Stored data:
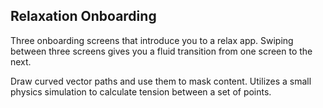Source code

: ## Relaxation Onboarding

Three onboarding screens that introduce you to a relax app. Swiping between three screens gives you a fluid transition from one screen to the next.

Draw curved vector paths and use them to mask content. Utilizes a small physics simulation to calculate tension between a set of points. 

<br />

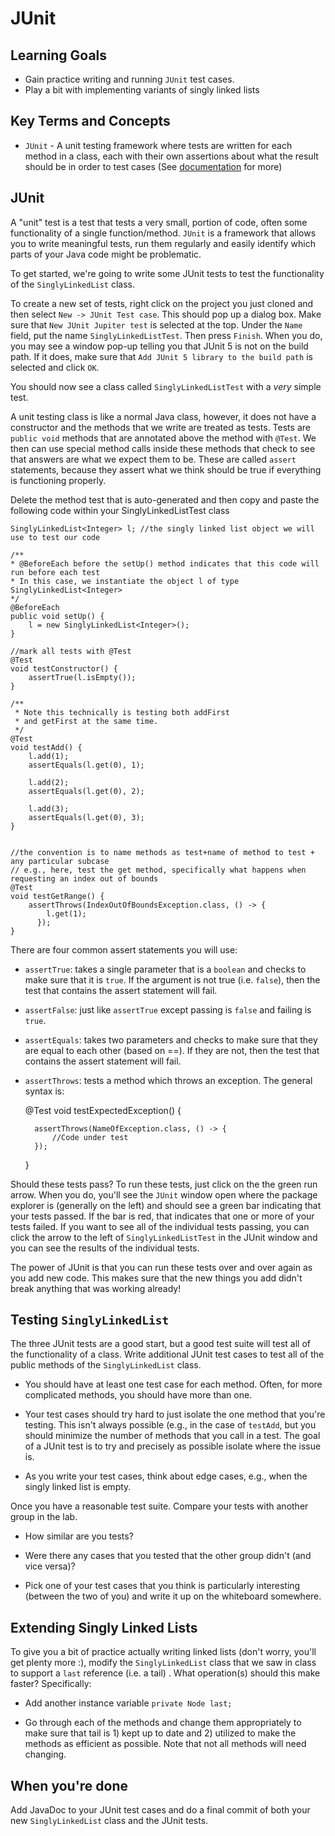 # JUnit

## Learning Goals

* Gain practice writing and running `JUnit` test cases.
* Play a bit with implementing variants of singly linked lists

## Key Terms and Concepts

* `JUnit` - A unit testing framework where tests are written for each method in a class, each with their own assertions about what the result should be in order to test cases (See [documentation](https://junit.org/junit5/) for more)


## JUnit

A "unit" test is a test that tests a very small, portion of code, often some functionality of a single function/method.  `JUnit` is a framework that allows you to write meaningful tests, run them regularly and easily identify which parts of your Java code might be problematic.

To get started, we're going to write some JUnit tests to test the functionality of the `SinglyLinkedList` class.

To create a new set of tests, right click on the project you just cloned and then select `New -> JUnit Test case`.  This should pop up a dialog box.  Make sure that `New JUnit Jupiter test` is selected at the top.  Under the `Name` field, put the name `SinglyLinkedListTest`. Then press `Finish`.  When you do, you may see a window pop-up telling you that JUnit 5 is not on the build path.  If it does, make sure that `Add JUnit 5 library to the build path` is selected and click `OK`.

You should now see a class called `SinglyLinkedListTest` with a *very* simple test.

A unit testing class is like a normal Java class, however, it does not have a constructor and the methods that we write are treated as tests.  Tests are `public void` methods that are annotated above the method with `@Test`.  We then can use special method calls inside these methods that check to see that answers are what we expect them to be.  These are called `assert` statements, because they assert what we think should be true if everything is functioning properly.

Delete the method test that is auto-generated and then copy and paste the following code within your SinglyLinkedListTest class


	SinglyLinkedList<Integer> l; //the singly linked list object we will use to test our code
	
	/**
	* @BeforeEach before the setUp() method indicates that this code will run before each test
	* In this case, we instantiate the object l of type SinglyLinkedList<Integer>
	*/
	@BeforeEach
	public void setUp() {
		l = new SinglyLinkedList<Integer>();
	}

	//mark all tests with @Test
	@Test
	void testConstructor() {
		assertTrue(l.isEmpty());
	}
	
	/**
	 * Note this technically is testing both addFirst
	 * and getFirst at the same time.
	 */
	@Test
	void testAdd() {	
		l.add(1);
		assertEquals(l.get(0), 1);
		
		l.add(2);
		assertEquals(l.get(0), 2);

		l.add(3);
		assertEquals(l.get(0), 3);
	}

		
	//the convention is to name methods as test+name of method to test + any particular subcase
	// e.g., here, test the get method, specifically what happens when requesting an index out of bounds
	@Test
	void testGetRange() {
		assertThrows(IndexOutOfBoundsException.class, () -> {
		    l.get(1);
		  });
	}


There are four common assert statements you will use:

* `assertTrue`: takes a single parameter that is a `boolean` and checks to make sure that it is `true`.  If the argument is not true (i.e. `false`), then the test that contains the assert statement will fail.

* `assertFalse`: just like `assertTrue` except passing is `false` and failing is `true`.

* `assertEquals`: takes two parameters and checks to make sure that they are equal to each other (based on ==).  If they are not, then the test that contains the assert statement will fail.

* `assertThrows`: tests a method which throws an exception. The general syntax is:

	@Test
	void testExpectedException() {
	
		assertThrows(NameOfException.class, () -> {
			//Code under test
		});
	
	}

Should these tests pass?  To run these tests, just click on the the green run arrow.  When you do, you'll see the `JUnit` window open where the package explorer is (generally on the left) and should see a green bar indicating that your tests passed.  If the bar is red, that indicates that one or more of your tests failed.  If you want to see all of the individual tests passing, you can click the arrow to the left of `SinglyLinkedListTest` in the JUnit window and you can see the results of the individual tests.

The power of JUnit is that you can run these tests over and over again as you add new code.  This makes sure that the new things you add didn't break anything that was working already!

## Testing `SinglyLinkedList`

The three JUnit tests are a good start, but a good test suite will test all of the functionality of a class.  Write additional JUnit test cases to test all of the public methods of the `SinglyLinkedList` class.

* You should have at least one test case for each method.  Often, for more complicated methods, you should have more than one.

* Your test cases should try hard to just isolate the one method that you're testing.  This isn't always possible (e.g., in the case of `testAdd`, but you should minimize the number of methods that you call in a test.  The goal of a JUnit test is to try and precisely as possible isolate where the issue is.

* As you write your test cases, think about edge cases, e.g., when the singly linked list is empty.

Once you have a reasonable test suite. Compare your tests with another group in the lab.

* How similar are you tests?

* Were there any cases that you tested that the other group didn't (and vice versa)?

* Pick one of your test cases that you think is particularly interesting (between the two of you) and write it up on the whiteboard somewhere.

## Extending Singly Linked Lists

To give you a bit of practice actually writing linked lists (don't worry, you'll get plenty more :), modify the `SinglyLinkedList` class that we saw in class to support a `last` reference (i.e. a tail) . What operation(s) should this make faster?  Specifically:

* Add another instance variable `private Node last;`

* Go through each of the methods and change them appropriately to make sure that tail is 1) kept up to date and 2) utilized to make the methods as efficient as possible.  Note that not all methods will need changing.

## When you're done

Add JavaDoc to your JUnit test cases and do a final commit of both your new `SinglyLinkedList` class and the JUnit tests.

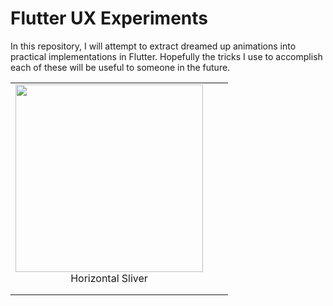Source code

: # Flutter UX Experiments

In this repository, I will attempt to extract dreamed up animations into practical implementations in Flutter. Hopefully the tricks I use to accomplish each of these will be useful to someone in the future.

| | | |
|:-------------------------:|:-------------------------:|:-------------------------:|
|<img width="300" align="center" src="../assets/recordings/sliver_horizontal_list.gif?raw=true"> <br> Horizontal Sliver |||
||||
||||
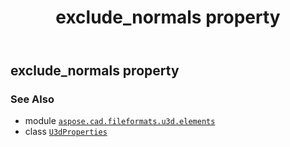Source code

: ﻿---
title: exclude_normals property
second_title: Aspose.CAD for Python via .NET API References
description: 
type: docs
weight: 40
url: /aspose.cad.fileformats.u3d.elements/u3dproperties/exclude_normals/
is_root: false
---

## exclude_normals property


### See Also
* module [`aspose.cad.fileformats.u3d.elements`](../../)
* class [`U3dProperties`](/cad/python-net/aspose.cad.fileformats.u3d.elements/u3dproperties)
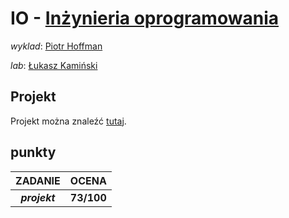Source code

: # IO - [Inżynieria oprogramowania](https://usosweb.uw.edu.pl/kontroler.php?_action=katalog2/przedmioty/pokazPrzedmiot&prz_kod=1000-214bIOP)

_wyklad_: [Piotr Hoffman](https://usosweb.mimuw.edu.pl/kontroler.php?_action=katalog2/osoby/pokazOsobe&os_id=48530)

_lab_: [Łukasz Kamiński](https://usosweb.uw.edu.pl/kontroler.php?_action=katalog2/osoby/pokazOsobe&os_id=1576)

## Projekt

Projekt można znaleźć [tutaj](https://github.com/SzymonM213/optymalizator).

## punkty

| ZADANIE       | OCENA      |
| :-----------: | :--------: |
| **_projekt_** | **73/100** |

### TASK DETAILS
Repeat the data exactly, excluding the pictures.

### RESULT BELOW
Source code

: ## Relaxation Onboarding

Three onboarding screens that introduce you to a relax app. Swiping between three screens gives you a fluid transition from one screen to the next.

Draw curved vector paths and use them to mask content. Utilizes a small physics simulation to calculate tension between a set of points. 

<br />

 # JUnit

## Learning Goals

* Gain practice writing and running `JUnit` test cases.
* Play a bit with implementing variants of singly linked lists

## Key Terms and Concepts

* `JUnit` - A unit testing framework where tests are written for each method in a class, each with their own assertions about what the result should be in order to test cases (See [documentation](https://junit.org/junit5/) for more)


## JUnit

A "unit" test is a test that tests a very small, portion of code, often some functionality of a single function/method.  `JUnit` is a framework that allows you to write meaningful tests, run them regularly and easily identify which parts of your Java code might be problematic.

To get started, we're going to write some JUnit tests to test the functionality of the `SinglyLinkedList` class.

To create a new set of tests, right click on the project you just cloned and then select `New -> JUnit Test case`.  This should pop up a dialog box.  Make sure that `New JUnit Jupiter test` is selected at the top.  Under the `Name` field, put the name `SinglyLinkedListTest`. Then press `Finish`.  When you do, you may see a window pop-up telling you that JUnit 5 is not on the build path.  If it does, make sure that `Add JUnit 5 library to the build path` is selected and click `OK`.

You should now see a class called `SinglyLinkedListTest` with a *very* simple test.

A unit testing class is like a normal Java class, however, it does not have a constructor and the methods that we write are treated as tests.  Tests are `public void` methods that are annotated above the method with `@Test`.  We then can use special method calls inside these methods that check to see that answers are what we expect them to be.  These are called `assert` statements, because they assert what we think should be true if everything is functioning properly.

Delete the method test that is auto-generated and then copy and paste the following code within your SinglyLinkedListTest class


	SinglyLinkedList<Integer> l; //the singly linked list object we will use to test our code
	
	/**
	* @BeforeEach before the setUp() method indicates that this code will run before each test
	* In this case, we instantiate the object l of type SinglyLinkedList<Integer>
	*/
	@BeforeEach
	public void setUp() {
		l = new SinglyLinkedList<Integer>();
	}

	//mark all tests with @Test
	@Test
	void testConstructor() {
		assertTrue(l.isEmpty());
	}
	
	/**
	 * Note this technically is testing both addFirst
	 * and getFirst at the same time.
	 */
	@Test
	void testAdd() {	
		l.add(1);
		assertEquals(l.get(0), 1);
		
		l.add(2);
		assertEquals(l.get(0), 2);

		l.add(3);
		assertEquals(l.get(0), 3);
	}

		
	//the convention is to name methods as test+name of method to test + any particular subcase
	// e.g., here, test the get method, specifically what happens when requesting an index out of bounds
	@Test
	void testGetRange() {
		assertThrows(IndexOutOfBoundsException.class, () -> {
		    l.get(1);
		  });
	}


There are four common assert statements you will use:

* `assertTrue`: takes a single parameter that is a `boolean` and checks to make sure that it is `true`.  If the argument is not true (i.e. `false`), then the test that contains the assert statement will fail.

* `assertFalse`: just like `assertTrue` except passing is `false` and failing is `true`.

* `assertEquals`: takes two parameters and checks to make sure that they are equal to each other (based on ==).  If they are not, then the test that contains the assert statement will fail.

* `assertThrows`: tests a method which throws an exception. The general syntax is:

	@Test
	void testExpectedException() {
	
		assertThrows(NameOfException.class, () -> {
			//Code under test
		});
	
	}

Should these tests pass?  To run these tests, just click on the the green run arrow.  When you do, you'll see the `JUnit` window open where the package explorer is (generally on the left) and should see a green bar indicating that your tests passed.  If the bar is red, that indicates that one or more of your tests failed.  If you want to see all of the individual tests passing, you can click the arrow to the left of `SinglyLinkedListTest` in the JUnit window and you can see the results of the individual tests.

The power of JUnit is that you can run these tests over and over again as you add new code.  This makes sure that the new things you add didn't break anything that was working already!

## Testing `SinglyLinkedList`

The three JUnit tests are a good start, but a good test suite will test all of the functionality of a class.  Write additional JUnit test cases to test all of the public methods of the `SinglyLinkedList` class.

* You should have at least one test case for each method.  Often, for more complicated methods, you should have more than one.

* Your test cases should try hard to just isolate the one method that you're testing.  This isn't always possible (e.g., in the case of `testAdd`, but you should minimize the number of methods that you call in a test.  The goal of a JUnit test is to try and precisely as possible isolate where the issue is.

* As you write your test cases, think about edge cases, e.g., when the singly linked list is empty.

Once you have a reasonable test suite. Compare your tests with another group in the lab.

* How similar are you tests?

* Were there any cases that you tested that the other group didn't (and vice versa)?

* Pick one of your test cases that you think is particularly interesting (between the two of you) and write it up on the whiteboard somewhere.

## Extending Singly Linked Lists

To give you a bit of practice actually writing linked lists (don't worry, you'll get plenty more :), modify the `SinglyLinkedList` class that we saw in class to support a `last` reference (i.e. a tail) . What operation(s) should this make faster?  Specifically:

* Add another instance variable `private Node last;`

* Go through each of the methods and change them appropriately to make sure that tail is 1) kept up to date and 2) utilized to make the methods as efficient as possible.  Note that not all methods will need changing.

## When you're done

Add JavaDoc to your JUnit test cases and do a final commit of both your new `SinglyLinkedList` class and the JUnit tests.

Source code

: # Flutter UX Experiments

In this repository, I will attempt to extract dreamed up animations into practical implementations in Flutter. Hopefully the tricks I use to accomplish each of these will be useful to someone in the future.

| | | |
|:-------------------------:|:-------------------------:|:-------------------------:|
|<img width="300" align="center" src="../assets/recordings/sliver_horizontal_list.gif?raw=true"> <br> Horizontal Sliver |||
||||
||||
Source code

: ﻿---
title: exclude_normals property
second_title: Aspose.CAD for Python via .NET API References
description: 
type: docs
weight: 40
url: /aspose.cad.fileformats.u3d.elements/u3dproperties/exclude_normals/
is_root: false
---

## exclude_normals property


### See Also
* module [`aspose.cad.fileformats.u3d.elements`](../../)
* class [`U3dProperties`](/cad/python-net/aspose.cad.fileformats.u3d.elements/u3dproperties)
Source code

: # IO - [Inżynieria oprogramowania](https://usosweb.uw.edu.pl/kontroler.php?_action=katalog2/przedmioty/pokazPrzedmiot&prz_kod=1000-214bIOP)

_wyklad_: [Piotr Hoffman](https://usosweb.mimuw.edu.pl/kontroler.php?_action=katalog2/osoby/pokazOsobe&os_id=48530)

_lab_: [Łukasz Kamiński](https://usosweb.uw.edu.pl/kontroler.php?_action=katalog2/osoby/pokazOsobe&os_id=1576)

## Projekt

Projekt można znaleźć [tutaj](https://github.com/SzymonM213/optymalizator).

## punkty

| ZADANIE       | OCENA      |
| :-----------: | :--------: |
| **_projekt_** | **73/100** |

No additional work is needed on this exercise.